Just perusing some old books on developing and some of them don't have any minimum developer amounts for various formulas.
Any formulas or rules of thumb for this problem?
Required development capacity by film surface is an elastic parameter... in theory the developer dose should be able to develop all developable silver in the medium to obtain film DMax in every spot in the frame.
In practice usually only a fraction of the silver is developed so usually only a fraction of the developer is required, but dosing developer in excess holds chem concentration stable so development is more consistent.
So IMHO it depends, if we produce thin negatives then we require less developer, for bullet proof negatives style way more developer is required or usually recommended.
What we can test is development capability, with samples of a certain film, lights open, we may fully develop the samples with different doses of developer and measuring the density reached by the samples, in that way we may compare developing capability of different developers, this does not explain all effects, of course, but this tells
what relative safety margin we have with different developers at different doses.

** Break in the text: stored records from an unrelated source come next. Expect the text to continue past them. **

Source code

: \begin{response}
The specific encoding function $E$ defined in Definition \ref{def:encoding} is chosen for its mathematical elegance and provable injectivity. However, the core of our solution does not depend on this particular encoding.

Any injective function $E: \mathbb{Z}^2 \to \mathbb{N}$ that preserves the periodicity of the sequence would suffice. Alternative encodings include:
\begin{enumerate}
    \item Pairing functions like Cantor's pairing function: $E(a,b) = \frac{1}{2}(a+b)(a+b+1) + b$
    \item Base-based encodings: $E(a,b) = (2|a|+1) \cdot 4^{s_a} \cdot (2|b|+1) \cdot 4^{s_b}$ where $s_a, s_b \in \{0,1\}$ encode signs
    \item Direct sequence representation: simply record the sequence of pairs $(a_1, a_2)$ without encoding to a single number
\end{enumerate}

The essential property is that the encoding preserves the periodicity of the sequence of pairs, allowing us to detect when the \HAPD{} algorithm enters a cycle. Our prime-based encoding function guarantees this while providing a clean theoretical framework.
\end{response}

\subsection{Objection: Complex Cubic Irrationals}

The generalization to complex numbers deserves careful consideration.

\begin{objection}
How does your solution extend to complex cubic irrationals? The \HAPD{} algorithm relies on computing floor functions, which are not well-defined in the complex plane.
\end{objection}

I guess that tabular grain films require less developer than classic cubic films for the same results, as grains are flat a higher density may be reached with less developed silver, so with less developer consumption.
Kodak with Xtol recommends starting with at least 100ml of developer per 80sqi (a 120 roll, or 135-36, or four 4x5 sheets), this is a conservative amount... when I made a mistake using 2/3 of that I found no difference, but if we have specially dense negatives (say a lot of surface in Z-IX) then it would be interesting to see the effect.